Query to check for negative values for nutrition properties. This query results show 2 situation where nutrition contains negative values.

# Conciseness

8. Orphan nodes

In [83]:
run_query(g, 'queries/q8.rq')

Unnamed: 0,orphan
0,http://kg-course/food-nutrition/recipe/49/nutrition
1,http://kg-course/food-nutrition/recipe/48/nutrition
2,http://kg-course/food-nutrition/recipe/98664
3,http://kg-course/food-nutrition/recipe/88096
4,http://kg-course/food-nutrition/recipe/88095/
5,http://kg-course/food-nutrition/recipe/74837
6,http://kg-course/food-nutrition/recipe/58643
7,http://kg-course/food-nutrition/recipe/57879
8,http://kg-course/food-nutrition/recipe/57856
9,http://kg-course/food-nutrition/recipe/55724


### Explanation
This SPARQL query was used to investigate orphan nodes. Orphan nodes are nodes that incoming or outgoing references. We check for these nodes since they do not contribute to the function of a knowledge graph which is to graph relations. We do not consider datatype properties, classes or object properties as a orphan node as they are used for definitions. Most of the orphan nodes are recipes; these are recipes that are never referenced or have any links to the nutrition class. There are only 2 instances of orphan nutrition nodes.

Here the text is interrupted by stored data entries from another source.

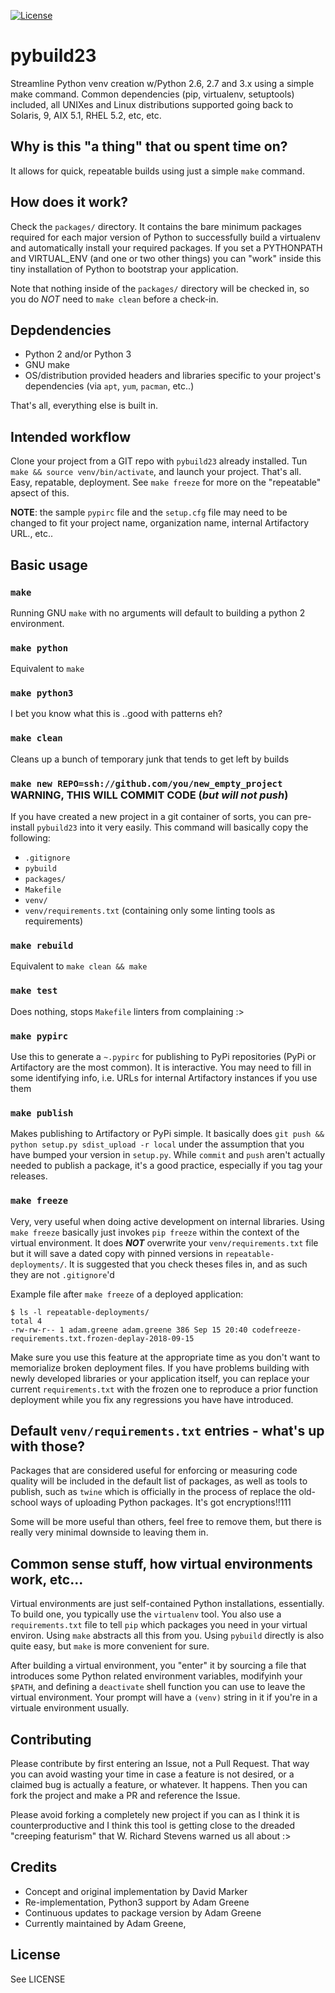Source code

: [![License](https://img.shields.io/badge/License-BSD%203--Clause-blue.svg)](https://opensource.org/licenses/BSD-3-Clause)

# pybuild23
Streamline Python venv creation w/Python 2.6, 2.7 and 3.x using a simple make command. Common dependencies (pip, virtualenv, setuptools) included, all UNIXes and Linux distributions supported going back to Solaris, 9, AIX 5.1, RHEL 5.2, etc, etc.

## Why is this "a thing" that ou spent time on?

It allows for quick, repeatable builds using just a simple `make` command. 

## How does it work?

Check the `packages/` directory. It contains the bare minimum packages required for each major version of Python to successfully build a virtualenv and automatically install your required packages. If you set a PYTHONPATH and VIRTUAL_ENV (and one or two other things) you can "work" inside this tiny installation of Python to bootstrap your application.

Note that nothing inside of the `packages/` directory will be checked in, so you do *NOT* need to `make clean` before a check-in. 

## Depdendencies

* Python 2 and/or Python 3
* GNU make
* OS/distribution provided headers and libraries specific to your project's dependencies (via `apt`, `yum`, `pacman`, etc..)

That's all, everything else is built in.

## Intended workflow

Clone your project from a GIT repo with `pybuild23` already installed. Tun `make && source venv/bin/activate`, and launch your project. That's all. Easy, repatable, deployment. See `make freeze` for more on the "repeatable" apsect of this.

**NOTE**: the sample `pypirc` file and the `setup.cfg` file may need to be changed to fit your project name, organization name, internal Artifactory URL., etc..

## Basic usage


### `make`

Running GNU `make` with no arguments will default to building a python 2 environment. 

### `make python`

Equivalent to `make`

### `make python3`

I bet you know what this is ..good with patterns eh?

### `make clean`

Cleans up a bunch of temporary junk that tends to get left by builds

### `make new REPO=ssh://github.com/you/new_empty_project` **WARNING, THIS WILL COMMIT CODE (*but will not push*)**

If you have created a new project in a git container of sorts, you can pre-install `pybuild23` into it very easily. This command will basically copy the following:
* `.gitignore`
* `pybuild`
* `packages/`
* `Makefile`
* `venv/`
* `venv/requirements.txt` (containing only some linting tools as requirements)

### `make rebuild`

Equivalent to `make clean && make`

### `make test`

Does nothing, stops `Makefile` linters from complaining :>

### `make pypirc`

Use this to generate a `~.pypirc` for publishing to PyPi repositories (PyPi or Artifactory are the most common). It is interactive. You may need to fill in some identifying info, i.e. URLs for internal Artifactory instances if you use them

### `make publish`

Makes publishing to Artifactory or PyPi simple. It basically does `git push && python setup.py sdist_upload -r local` under the assumption that you have bumped your version in `setup.py`. While `commit` and `push` aren't actually needed to publish a package, it's a good practice, especially if you tag your releases.

### `make freeze`

Very, very useful when doing active development on internal libraries. Using `make freeze` basically just invokes `pip freeze` within the context of the virtual environment. It does ***NOT*** overwrite your `venv/requirements.txt` file but it will save a dated copy with pinned versions in `repeatable-deployments/`. It is suggested that you check theses files in, and as such they are not `.gitignore`'d

Example file after `make freeze` of a deployed application:

```
$ ls -l repeatable-deployments/
total 4
-rw-rw-r-- 1 adam.greene adam.greene 386 Sep 15 20:40 codefreeze-requirements.txt.frozen-deplay-2018-09-15
```
Make sure you use this feature at the appropriate time as you don't want to memorialize broken deployment files. If you have problems building with newly developed libraries or your application itself, you can replace your current `requirements.txt` with the frozen one to reproduce a prior function deployment while you fix any regressions you have have introduced.

## Default `venv/requirements.txt` entries - what's up with those?

Packages that are considered useful for enforcing or measuring code quality will be included in the default list of packages, as well as tools to publish, such as `twine` which is officially in the process of replace the old-school ways of uploading Python packages. It's got encryptions!!111

Some will be more useful than others, feel free to remove them, but there is really very minimal downside to leaving them in.

## Common sense stuff, how virtual environments work, etc...

Virtual environments are just self-contained Python installations, essentially. To build one, you typically use the `virtualenv` tool. You also use a `requirements.txt` file to tell `pip` which packages you need in your virtual environ. Using `make` abstracts all this from you. Using `pybuild` directly is also quite easy, but `make` is more convenient for sure.

After building a virtual environment, you "enter" it by sourcing a file that introduces some Python related environment variables, modifyinh your `$PATH`, and defining a `deactivate` shell function you can use to leave the virtual environment. Your prompt will have a `(venv)` string in it if you're  in a virtuale environment usually.

## Contributing

Please contribute by first entering an Issue, not a Pull Request. That way you can avoid wasting your time in case a feature is not desired, or a claimed bug is actually a feature, or whatever. It happens. Then you can fork the project and make a PR and reference the Issue.

Please avoid forking a completely new project if you can as I think it is counterproductive and I think this tool is getting close to the dreaded "creeping featurism" that W. Richard Stevens warned us all about :>

## Credits

* Concept and original implementation by David Marker
* Re-implementation, Python3 support by Adam Greene
* Continuous updates to package version by Adam Greene
* Currently maintained by Adam Greene, 

## License

See LICENSE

Despite having a recipe number in their iri, those recipes are not correctly linked to the nutrition class.

9. Duplicate Nodes

In [65]:
run_query(g, 'queries/q9.rq')


Unnamed: 0,name,duplicateRecipeCount
0,Best Lemonade,3
1,Butter Pecan Cookies,7
2,Boston Cream Pie,20
3,Cabbage Soup,16
4,Biryani,2


In [49]:
run_query(g, 'queries/q10.rq')

Unnamed: 0,nutrition,duplicateRecipeCount
0,http://kg-course/food-nutrition/recipe/43/nutrition,2


### Explanation
I used 2 different methods to check for duplicates in the graph. The first one checks for duplicate names. Multiple results were returned, the recipes are completely different despite sharing the same name. Thus they will not be consider duplicates. However, the second query checks for duplicate links to a nutrition class. The output is a problem because, 2 different recipes linking to the same nutrition means either the recipes are duplicates or one of the recipes reference the wrong nutrition class. Upon further inspection it is the latter case; specifically recipe 88095 referencing nutrition for recipe 43.

10. Failed transitivity

In [110]:
run_query(g, 'queries/q11.rq')

Unnamed: 0,recipe,nutrition
0,http://kg-course/food-nutrition/recipe/49,http://example.org/nonexistent/Nutrition
1,http://kg-course/food-nutrition/recipe/48,cholesterol


### Explanation
This query checks for transitivity by seeing if each recipe correctly links to a nutrition. As seen in the output, there are 2 cases where the recipe references a nonexistent nutrition. Unsurprisingly, these nutrition classes can also be found in the orphan nodes. This means there was an error when creating the recipe; despite the nutrition for this recipe existing the link was not made.